What’s in a name? A lot apparently. Celebrated Swedish choreographer, Mats Ek, brings his Juliet and Romeo to the USA with the Royal Swedish Ballet, declaring about his re-ordering of the title, that it’s ‘time to turn the tables’. But, as he points out, one of Shakespeare’s early drafts had it that way too, so maybe he is just reverting to the original. This mixture of the radical and the traditional is evident throughout. Choosing as his musical canvas a potpourri of Tchaikovsky’s works (what more conservative?), he reformulates the classical idiom into something freer, looser and more immediately relational.

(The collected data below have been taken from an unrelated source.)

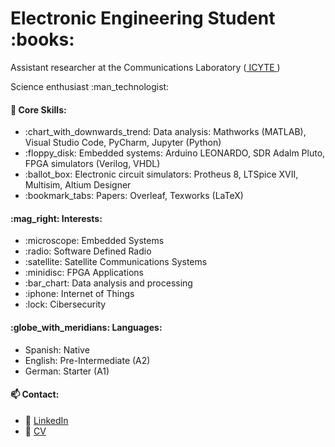 <h1> Electronic Engineering Student  :books: </h1>

<p>  Assistant researcher at the Communications Laboratory (<a href='https://icyte.conicet.gov.ar/'> ICYTE </a>)</p>
<p>  Science enthusiast :man_technologist:</p>


<h4>🧠 Core Skills:</h4>

<ul>
    <li>  :chart_with_downwards_trend: Data analysis: Mathworks (MATLAB), Visual Studio Code, PyCharm, Jupyter (Python) </li>
    <li>  :floppy_disk: Embedded systems: Arduino LEONARDO, SDR Adalm Pluto, FPGA simulators (Verilog, VHDL) </li>
    <li>  :ballot_box: Electronic circuit simulators: Protheus 8, LTSpice XVII, Multisim, Altium Designer </li>
    <li>  :bookmark_tabs: Papers: Overleaf, Texworks (LaTeX) </li>
 
</ul>  

<h4>:mag_right: Interests: </h4>

<ul>
    <li> :microscope: Embedded Systems </li>
    <li> :radio: Software Defined Radio </li>
    <li> :satellite: Satellite Communications Systems </li>
    <li> :minidisc: FPGA Applications </li>
    <li> :bar_chart: Data analysis and processing</li>
    <li> :iphone:  Internet of Things </li>
    <li> :lock: Cibersecurity </li>           
</ul>

<h4>:globe_with_meridians: Languages:</h4>

<ul>
    <li> Spanish: Native</li>
    <li> English: Pre-Intermediate (A2)</li>
    <li> German: Starter (A1)</li>  
</ul>

<h4>📫 Contact:</h4>

<ul>
  
   <li>📧 <a href='https://www.linkedin.com/in/vazquezleonardodavid'> LinkedIn </a> </li>
   <li>📜 <a href='https://github.com/leonardovazquez/Certificados/blob/0ed48802432f576eaacf0d41f0dc96d9d4572584/CV%20-%20VAZQUEZ%20LEONARDO%20DAVID.pdf'> CV </a> </li>
  
</ul>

Something fresher, and more demotic too – a whiff of the street. He is well known for taking the language of choreography down a peg or two, talking of rolling, running or splashfoot rather than adhering to French terms. His characteristic lower-leg kick he describes ‘kicking oneself loose from the stable’ (not, note a pas de cheval), and in a sense that is what he is always up to.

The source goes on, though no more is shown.